The leg/apron mortice & tenons should be drawn out full size. Personally I don't like the two mortices in each leg "crossing over" and connecting with each other, the reason is I like to glue up in stages, two opposite sides then glue these two sub assemblies together, if the mortices cross over then you get squeeze out running from one mortice into another which complicates that two stage glue-up. I like a small haunch at the top of these tenons to help resist any twist; to be honest I'll sometimes just run the mortice straight out the top of the leg (i.e. cut the mortice on the router table). You definitely need a shoulder at the bottom of the apron tenon, if you try and use a bare faced tenon at the bottom it'll just look gappy and nasty. I cut the mortice perpendicular to the leg face, so the tenon needs a small angle, another reason to draw out your joinery full size.

If you cut a curve on the lower edge of the apron rails (very nice touch, especially if the top has matching curves on two or four edges), then ensure the curve terminates about 2 or 3mm before the end of the apron rail, don't run the curve right to the end because firstly it leaves a bit of short grain which can get broken off and secondly it's too easy to get a bit over enthusiastic spokeshaving the curve and before you know it you've exposed the mortice.

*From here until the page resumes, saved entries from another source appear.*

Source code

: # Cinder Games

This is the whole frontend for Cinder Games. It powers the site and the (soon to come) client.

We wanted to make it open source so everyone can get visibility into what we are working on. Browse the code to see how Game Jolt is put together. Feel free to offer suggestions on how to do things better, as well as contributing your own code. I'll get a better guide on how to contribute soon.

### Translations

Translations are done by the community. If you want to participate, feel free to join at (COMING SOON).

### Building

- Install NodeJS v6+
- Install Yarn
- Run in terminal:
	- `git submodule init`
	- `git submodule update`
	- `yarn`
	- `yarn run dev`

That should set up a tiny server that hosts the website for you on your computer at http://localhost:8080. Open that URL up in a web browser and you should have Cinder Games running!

I leave the legs say 1/4" over length top and bottom and trim and flush off after assembly (remember the tops of the aprons need flushing down to level. Trimming the bottom of the legs is just the normal procedure, level the table on a flat surface with wedges, then scribe around the bottom the legs 3-6mm above the flat surface, then saw them off and go down to the scribe line with a block plane. If the splay is greater than five or six degrees I chamfer/cooper the bottom edges of the aprons so they're parallel with the top edges, if the splay is six degrees or less I don't usually bother.

If you're ebonising the legs you can orientate the grain any way you like, if the legs are given a clear finish I always ensure the end grain runs diagonally from corner to corner so that the legs look similar whichever face you look at.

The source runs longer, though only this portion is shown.